受け流すだけ。魔力、体力が切れるまでの消耗戦。一瞬でも気を抜くと私の負けだが、受け流され続けるイオの方も精神的にダメージは大きそうだ。普通の魔女ならとっくに勝っているほどの強力な魔法、魔力。それが私には効かない。傷の一つもつけられず、彼女が無駄だと非難する芸術へと変える。
「……」
黙ってしまったが、私は続ける。
「私は一人では飛べない」
莉乃の後ろに乗らなければ、満足に空も飛べない。魔女としては致命的な欠陥だ。
「一人では笑顔は虚しい」
一人なら笑顔にすることなど無意味だ。誰かがいるから、意味がある。笑ってくれる人がいる、だから私がいる。時にはぶつかることもあるが、私は他者を求め続ける。
「……諦めよう、イオ」
「諦められるか」
やっと彼女が反論してきた。
「人は愚かだ。何度だって間違える。私は見てきた。この100年ずっと。5回ほど移り変わってきた。けど、全部失敗した。人はいつになっても変わらない。間違え続ける」
「あなただって人だよ。特別じゃない。ちょっとだけ力のある人」
「違う、私は特別なんだ! 私がいれば世界は変えられる。愚かな人も、正しく、清く生きることができる」
「人は愚かかもしれない。失敗だってする。でも押し付けじゃない。皆が考えるのが必要なんだ。時間がかかっても、その人たちの想いが必要。こっちの強制ではいけないんだ。それはあくまで洗脳で、支配。人が変わったわけじゃないんだ」
私とイオの意見は合うことはない。同じ体にいて、一緒に育っても、その心は混ざり合わない。

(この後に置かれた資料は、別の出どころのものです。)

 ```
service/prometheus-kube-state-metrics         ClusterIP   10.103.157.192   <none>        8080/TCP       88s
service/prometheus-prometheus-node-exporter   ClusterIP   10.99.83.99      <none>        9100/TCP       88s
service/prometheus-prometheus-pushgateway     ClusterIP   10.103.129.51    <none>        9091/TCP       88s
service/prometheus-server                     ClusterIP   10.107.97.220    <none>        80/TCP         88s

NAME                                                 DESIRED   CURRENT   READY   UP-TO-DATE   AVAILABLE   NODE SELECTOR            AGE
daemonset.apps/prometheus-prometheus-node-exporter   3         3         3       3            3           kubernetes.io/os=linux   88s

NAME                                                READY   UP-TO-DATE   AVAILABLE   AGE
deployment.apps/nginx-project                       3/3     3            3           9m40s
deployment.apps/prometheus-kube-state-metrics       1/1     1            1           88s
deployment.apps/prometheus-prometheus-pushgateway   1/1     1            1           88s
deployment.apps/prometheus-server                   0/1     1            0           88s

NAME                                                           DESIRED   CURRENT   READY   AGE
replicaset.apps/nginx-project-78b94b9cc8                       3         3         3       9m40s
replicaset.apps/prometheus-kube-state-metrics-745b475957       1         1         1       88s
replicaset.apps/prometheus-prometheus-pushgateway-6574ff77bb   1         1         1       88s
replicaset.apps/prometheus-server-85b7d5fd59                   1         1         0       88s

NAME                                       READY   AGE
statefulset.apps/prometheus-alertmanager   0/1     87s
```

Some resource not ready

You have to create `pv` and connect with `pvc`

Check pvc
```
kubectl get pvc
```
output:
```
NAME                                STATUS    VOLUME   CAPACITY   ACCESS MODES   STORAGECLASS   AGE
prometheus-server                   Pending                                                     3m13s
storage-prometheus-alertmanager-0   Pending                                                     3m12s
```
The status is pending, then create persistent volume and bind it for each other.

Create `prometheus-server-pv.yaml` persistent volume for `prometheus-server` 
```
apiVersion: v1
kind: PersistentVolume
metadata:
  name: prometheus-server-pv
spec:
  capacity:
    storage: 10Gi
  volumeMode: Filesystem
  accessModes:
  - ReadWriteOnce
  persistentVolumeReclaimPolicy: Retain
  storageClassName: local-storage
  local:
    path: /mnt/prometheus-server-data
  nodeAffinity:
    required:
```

「まぁ、分かり合えないんだ。一つの身体にいたんだが、別の人間だった。古湊の人間でも、いちから育てても、私の崇高な考えは理解できない」
彼女はそう言うが、私は否定する。
イオの考えが、本当の目的が違うのを私は知っている。
「ナツ」
莉乃や、他の魔女が何を言っているのだろうと不思議な顔をする。けど、ただ一人、違う反応をした。
イオの表情が歪む。
「口にはしたくないけど、そうなんだね」
「……」
沈黙は肯定。
やっぱりだ。崇高だ、人々のためだとイオは自身に必死に言い聞かせていた。
違う。
私にはわかる。彼女が恋をしていたことを。命を賭しても、何度生まれ変わっても、他の人を犠牲にしてでも、救いたいと思っていることを『私』だけが知っている。
「あなたの目的は違う。魔女による導きではない。ナツさんの復活。そのためにたくさんの人の命を捧げるんだよね」
すべては一人の女の子の笑顔のために。
嘘を隠すのを諦め、イオは苦笑いしながら、
「あぁ、その通りだ」
私の言葉を肯定した。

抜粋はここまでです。